[dpdk-dev] [PATCH v3 33/33] doc: add trace library guide

Thomas Monjalon thomas at monjalon.net
Wed Apr 1 16:57:01 CEST 2020
Previous message: [dpdk-dev] [PATCH v2 1/2] vhost: utilize dpdk dynamic memory allocator
Next message: [dpdk-dev] [PATCH v3 33/33] doc: add trace library guide
Messages sorted by: [ date ] [ thread ] [ subject ] [ author ]
Hi,

I did not review the code.
I want to understand the design first,
and I start with the user documentation.

John, Marko, who is going to review this new documentation?
I think we need some help for syntax and phrasing here. Thanks


> +Trace Library
> +=============
> +
> +DPDK provides a tracing library that gives the ability to add tracepoints
> +in application to get runtime trace/debug information for control and fast
> +APIs with minimum impact on fast path performance. Typical trace overhead is
> +~20 cycles and instrumentation overhead is 1 cycle.

Please could you start this doc with explaining what is a tracepoint?

How is it different of a log?

My main question is to understand why it is not implemented as a CTF output
of rte_log.
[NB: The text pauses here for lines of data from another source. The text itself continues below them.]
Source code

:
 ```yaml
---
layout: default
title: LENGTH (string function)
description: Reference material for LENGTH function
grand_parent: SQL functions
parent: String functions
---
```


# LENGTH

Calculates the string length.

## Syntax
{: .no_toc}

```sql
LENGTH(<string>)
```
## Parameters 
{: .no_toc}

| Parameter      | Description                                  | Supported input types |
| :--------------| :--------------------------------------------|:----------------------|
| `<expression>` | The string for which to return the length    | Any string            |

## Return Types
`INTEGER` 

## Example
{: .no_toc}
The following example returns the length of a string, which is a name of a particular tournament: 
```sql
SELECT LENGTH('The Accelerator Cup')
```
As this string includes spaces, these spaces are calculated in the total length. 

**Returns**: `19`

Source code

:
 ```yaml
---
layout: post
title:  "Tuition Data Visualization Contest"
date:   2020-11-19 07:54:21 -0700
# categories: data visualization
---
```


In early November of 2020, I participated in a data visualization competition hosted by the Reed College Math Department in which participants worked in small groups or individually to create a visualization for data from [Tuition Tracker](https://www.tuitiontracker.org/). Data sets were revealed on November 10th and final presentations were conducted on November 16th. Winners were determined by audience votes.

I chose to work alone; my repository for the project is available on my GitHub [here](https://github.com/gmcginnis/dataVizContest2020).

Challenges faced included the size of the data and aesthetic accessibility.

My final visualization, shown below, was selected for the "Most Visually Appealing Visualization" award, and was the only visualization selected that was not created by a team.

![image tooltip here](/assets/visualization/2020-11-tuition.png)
Reminder we have rte_openlog_stream(FILE *).
Is there a way to adapt/extend this API to specify using CTF formatter?
What are the other gaps?

> +
> +Library mainly caters below mentioned use cases:
> +
> +- The DPDK provider will not have access to the DPDK customer applications.

There is no provider/customer.
DPDK is available on dpdk.org and users are not paying.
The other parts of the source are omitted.